## [Directions for this task]
Write the entries below again, precisely as they appear.

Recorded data
★ ★ ★ ★
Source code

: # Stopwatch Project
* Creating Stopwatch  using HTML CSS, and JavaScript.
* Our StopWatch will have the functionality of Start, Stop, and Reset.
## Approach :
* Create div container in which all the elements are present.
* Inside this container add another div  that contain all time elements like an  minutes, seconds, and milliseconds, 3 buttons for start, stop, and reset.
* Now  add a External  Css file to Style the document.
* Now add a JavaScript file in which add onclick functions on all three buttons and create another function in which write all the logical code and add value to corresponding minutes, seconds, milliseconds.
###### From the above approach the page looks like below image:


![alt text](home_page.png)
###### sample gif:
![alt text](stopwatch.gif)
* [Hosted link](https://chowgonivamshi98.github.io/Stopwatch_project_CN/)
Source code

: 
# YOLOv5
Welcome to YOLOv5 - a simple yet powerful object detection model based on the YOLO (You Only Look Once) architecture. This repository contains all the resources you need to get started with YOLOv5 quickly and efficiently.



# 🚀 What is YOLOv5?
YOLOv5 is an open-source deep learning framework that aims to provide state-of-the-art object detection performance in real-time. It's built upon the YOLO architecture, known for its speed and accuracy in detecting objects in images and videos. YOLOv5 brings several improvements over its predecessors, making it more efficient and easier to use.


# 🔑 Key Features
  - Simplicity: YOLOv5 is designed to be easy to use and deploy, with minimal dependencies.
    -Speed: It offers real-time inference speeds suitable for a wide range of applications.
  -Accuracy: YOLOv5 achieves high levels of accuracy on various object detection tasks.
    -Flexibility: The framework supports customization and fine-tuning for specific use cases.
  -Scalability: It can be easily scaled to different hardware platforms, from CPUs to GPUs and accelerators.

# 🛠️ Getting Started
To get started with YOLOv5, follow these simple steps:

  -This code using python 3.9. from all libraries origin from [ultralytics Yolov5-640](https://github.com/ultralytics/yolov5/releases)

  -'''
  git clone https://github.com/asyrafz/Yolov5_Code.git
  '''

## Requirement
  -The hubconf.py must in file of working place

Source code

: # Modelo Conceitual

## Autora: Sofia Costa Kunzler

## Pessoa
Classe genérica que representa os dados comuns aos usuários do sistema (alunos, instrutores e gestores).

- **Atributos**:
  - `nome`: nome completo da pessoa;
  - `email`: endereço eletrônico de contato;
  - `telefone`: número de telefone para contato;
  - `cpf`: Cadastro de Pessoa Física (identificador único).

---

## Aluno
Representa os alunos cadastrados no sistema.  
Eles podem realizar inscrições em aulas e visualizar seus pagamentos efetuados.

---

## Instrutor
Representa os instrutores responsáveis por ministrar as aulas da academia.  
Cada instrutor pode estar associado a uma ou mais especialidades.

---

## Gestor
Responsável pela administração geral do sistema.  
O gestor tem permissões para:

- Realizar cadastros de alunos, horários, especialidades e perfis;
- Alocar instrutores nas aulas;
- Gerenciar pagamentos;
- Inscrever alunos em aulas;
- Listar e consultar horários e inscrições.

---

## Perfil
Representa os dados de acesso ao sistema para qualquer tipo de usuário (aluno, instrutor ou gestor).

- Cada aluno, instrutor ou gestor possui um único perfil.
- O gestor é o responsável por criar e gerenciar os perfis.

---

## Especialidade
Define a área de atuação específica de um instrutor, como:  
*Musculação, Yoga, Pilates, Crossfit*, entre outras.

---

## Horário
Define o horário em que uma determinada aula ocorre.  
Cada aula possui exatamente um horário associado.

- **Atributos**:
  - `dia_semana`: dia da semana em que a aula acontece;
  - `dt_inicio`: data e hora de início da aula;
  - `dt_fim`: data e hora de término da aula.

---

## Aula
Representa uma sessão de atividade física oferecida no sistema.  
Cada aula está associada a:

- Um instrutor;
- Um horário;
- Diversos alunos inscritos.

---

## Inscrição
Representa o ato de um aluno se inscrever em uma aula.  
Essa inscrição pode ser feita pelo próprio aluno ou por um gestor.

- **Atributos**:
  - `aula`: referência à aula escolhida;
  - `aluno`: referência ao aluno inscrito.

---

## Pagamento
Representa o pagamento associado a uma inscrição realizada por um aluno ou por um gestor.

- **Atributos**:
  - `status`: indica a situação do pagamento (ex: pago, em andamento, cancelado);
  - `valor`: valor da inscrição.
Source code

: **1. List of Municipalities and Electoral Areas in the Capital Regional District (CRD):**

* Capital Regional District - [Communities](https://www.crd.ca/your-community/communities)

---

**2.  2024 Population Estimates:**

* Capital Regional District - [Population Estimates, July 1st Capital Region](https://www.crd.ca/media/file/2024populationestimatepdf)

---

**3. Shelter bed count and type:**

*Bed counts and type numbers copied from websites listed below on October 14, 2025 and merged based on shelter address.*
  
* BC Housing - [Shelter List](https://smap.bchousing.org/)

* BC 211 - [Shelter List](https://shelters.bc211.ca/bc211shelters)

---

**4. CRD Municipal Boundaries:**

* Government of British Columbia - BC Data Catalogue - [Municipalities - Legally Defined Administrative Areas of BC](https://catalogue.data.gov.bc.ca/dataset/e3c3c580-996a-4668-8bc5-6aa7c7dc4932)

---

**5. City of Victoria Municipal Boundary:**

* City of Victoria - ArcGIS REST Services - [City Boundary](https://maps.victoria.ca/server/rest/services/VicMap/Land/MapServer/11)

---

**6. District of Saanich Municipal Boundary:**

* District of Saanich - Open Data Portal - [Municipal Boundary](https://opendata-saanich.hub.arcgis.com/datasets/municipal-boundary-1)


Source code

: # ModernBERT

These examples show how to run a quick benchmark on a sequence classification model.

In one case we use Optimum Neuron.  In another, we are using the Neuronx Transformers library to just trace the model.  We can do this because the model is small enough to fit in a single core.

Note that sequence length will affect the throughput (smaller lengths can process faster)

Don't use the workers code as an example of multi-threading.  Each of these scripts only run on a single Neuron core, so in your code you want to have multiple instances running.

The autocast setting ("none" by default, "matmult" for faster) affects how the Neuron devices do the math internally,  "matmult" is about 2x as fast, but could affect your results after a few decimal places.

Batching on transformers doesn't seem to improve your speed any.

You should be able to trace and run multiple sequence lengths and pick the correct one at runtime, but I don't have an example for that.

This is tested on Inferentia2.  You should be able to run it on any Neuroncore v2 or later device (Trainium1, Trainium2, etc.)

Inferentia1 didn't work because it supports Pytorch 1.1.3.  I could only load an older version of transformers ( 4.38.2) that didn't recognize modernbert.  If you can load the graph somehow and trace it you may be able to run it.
★ ★ ★ ★
## [Completed exercise]
Source code

: # Stopwatch Project
* Creating Stopwatch  using HTML CSS, and JavaScript.
* Our StopWatch will have the functionality of Start, Stop, and Reset.
## Approach :
* Create div container in which all the elements are present.
* Inside this container add another div  that contain all time elements like an  minutes, seconds, and milliseconds, 3 buttons for start, stop, and reset.
* Now  add a External  Css file to Style the document.
* Now add a JavaScript file in which add onclick functions on all three buttons and create another function in which write all the logical code and add value to corresponding minutes, seconds, milliseconds.
###### From the above approach the page looks like below image:


![alt text](home_page.png)
###### sample gif:
![alt text](stopwatch.gif)
* [Hosted link](https://chowgonivamshi98.github.io/Stopwatch_project_CN/)
Source code

: 
# YOLOv5
Welcome to YOLOv5 - a simple yet powerful object detection model based on the YOLO (You Only Look Once) architecture. This repository contains all the resources you need to get started with YOLOv5 quickly and efficiently.



# 🚀 What is YOLOv5?
YOLOv5 is an open-source deep learning framework that aims to provide state-of-the-art object detection performance in real-time. It's built upon the YOLO architecture, known for its speed and accuracy in detecting objects in images and videos. YOLOv5 brings several improvements over its predecessors, making it more efficient and easier to use.


# 🔑 Key Features
  - Simplicity: YOLOv5 is designed to be easy to use and deploy, with minimal dependencies.
    -Speed: It offers real-time inference speeds suitable for a wide range of applications.
  -Accuracy: YOLOv5 achieves high levels of accuracy on various object detection tasks.
    -Flexibility: The framework supports customization and fine-tuning for specific use cases.
  -Scalability: It can be easily scaled to different hardware platforms, from CPUs to GPUs and accelerators.

# 🛠️ Getting Started
To get started with YOLOv5, follow these simple steps:

  -This code using python 3.9. from all libraries origin from [ultralytics Yolov5-640](https://github.com/ultralytics/yolov5/releases)

  -'''
  git clone https://github.com/asyrafz/Yolov5_Code.git
  '''

## Requirement
  -The hubconf.py must in file of working place

Source code

: # Modelo Conceitual

## Autora: Sofia Costa Kunzler

## Pessoa
Classe genérica que representa os dados comuns aos usuários do sistema (alunos, instrutores e gestores).

- **Atributos**:
  - `nome`: nome completo da pessoa;
  - `email`: endereço eletrônico de contato;
  - `telefone`: número de telefone para contato;
  - `cpf`: Cadastro de Pessoa Física (identificador único).

---

## Aluno
Representa os alunos cadastrados no sistema.  
Eles podem realizar inscrições em aulas e visualizar seus pagamentos efetuados.

---

## Instrutor
Representa os instrutores responsáveis por ministrar as aulas da academia.  
Cada instrutor pode estar associado a uma ou mais especialidades.

---

## Gestor
Responsável pela administração geral do sistema.  
O gestor tem permissões para:

- Realizar cadastros de alunos, horários, especialidades e perfis;
- Alocar instrutores nas aulas;
- Gerenciar pagamentos;
- Inscrever alunos em aulas;
- Listar e consultar horários e inscrições.

---

## Perfil
Representa os dados de acesso ao sistema para qualquer tipo de usuário (aluno, instrutor ou gestor).

- Cada aluno, instrutor ou gestor possui um único perfil.
- O gestor é o responsável por criar e gerenciar os perfis.

---

## Especialidade
Define a área de atuação específica de um instrutor, como:  
*Musculação, Yoga, Pilates, Crossfit*, entre outras.

---

## Horário
Define o horário em que uma determinada aula ocorre.  
Cada aula possui exatamente um horário associado.

- **Atributos**:
  - `dia_semana`: dia da semana em que a aula acontece;
  - `dt_inicio`: data e hora de início da aula;
  - `dt_fim`: data e hora de término da aula.

---

## Aula
Representa uma sessão de atividade física oferecida no sistema.  
Cada aula está associada a:

- Um instrutor;
- Um horário;
- Diversos alunos inscritos.

---

## Inscrição
Representa o ato de um aluno se inscrever em uma aula.  
Essa inscrição pode ser feita pelo próprio aluno ou por um gestor.

- **Atributos**:
  - `aula`: referência à aula escolhida;
  - `aluno`: referência ao aluno inscrito.

---

## Pagamento
Representa o pagamento associado a uma inscrição realizada por um aluno ou por um gestor.

- **Atributos**:
  - `status`: indica a situação do pagamento (ex: pago, em andamento, cancelado);
  - `valor`: valor da inscrição.
Source code

: **1. List of Municipalities and Electoral Areas in the Capital Regional District (CRD):**

* Capital Regional District - [Communities](https://www.crd.ca/your-community/communities)

---

**2.  2024 Population Estimates:**

* Capital Regional District - [Population Estimates, July 1st Capital Region](https://www.crd.ca/media/file/2024populationestimatepdf)

---

**3. Shelter bed count and type:**

*Bed counts and type numbers copied from websites listed below on October 14, 2025 and merged based on shelter address.*
  
* BC Housing - [Shelter List](https://smap.bchousing.org/)

* BC 211 - [Shelter List](https://shelters.bc211.ca/bc211shelters)

---

**4. CRD Municipal Boundaries:**

* Government of British Columbia - BC Data Catalogue - [Municipalities - Legally Defined Administrative Areas of BC](https://catalogue.data.gov.bc.ca/dataset/e3c3c580-996a-4668-8bc5-6aa7c7dc4932)

---

**5. City of Victoria Municipal Boundary:**

* City of Victoria - ArcGIS REST Services - [City Boundary](https://maps.victoria.ca/server/rest/services/VicMap/Land/MapServer/11)

---

**6. District of Saanich Municipal Boundary:**

* District of Saanich - Open Data Portal - [Municipal Boundary](https://opendata-saanich.hub.arcgis.com/datasets/municipal-boundary-1)


Source code

: # ModernBERT

These examples show how to run a quick benchmark on a sequence classification model.

In one case we use Optimum Neuron.  In another, we are using the Neuronx Transformers library to just trace the model.  We can do this because the model is small enough to fit in a single core.

Note that sequence length will affect the throughput (smaller lengths can process faster)

Don't use the workers code as an example of multi-threading.  Each of these scripts only run on a single Neuron core, so in your code you want to have multiple instances running.

The autocast setting ("none" by default, "matmult" for faster) affects how the Neuron devices do the math internally,  "matmult" is about 2x as fast, but could affect your results after a few decimal places.

Batching on transformers doesn't seem to improve your speed any.

You should be able to trace and run multiple sequence lengths and pick the correct one at runtime, but I don't have an example for that.

This is tested on Inferentia2.  You should be able to run it on any Neuroncore v2 or later device (Trainium1, Trainium2, etc.)

Inferentia1 didn't work because it supports Pytorch 1.1.3.  I could only load an older version of transformers ( 4.38.2) that didn't recognize modernbert.  If you can load the graph somehow and trace it you may be able to run it.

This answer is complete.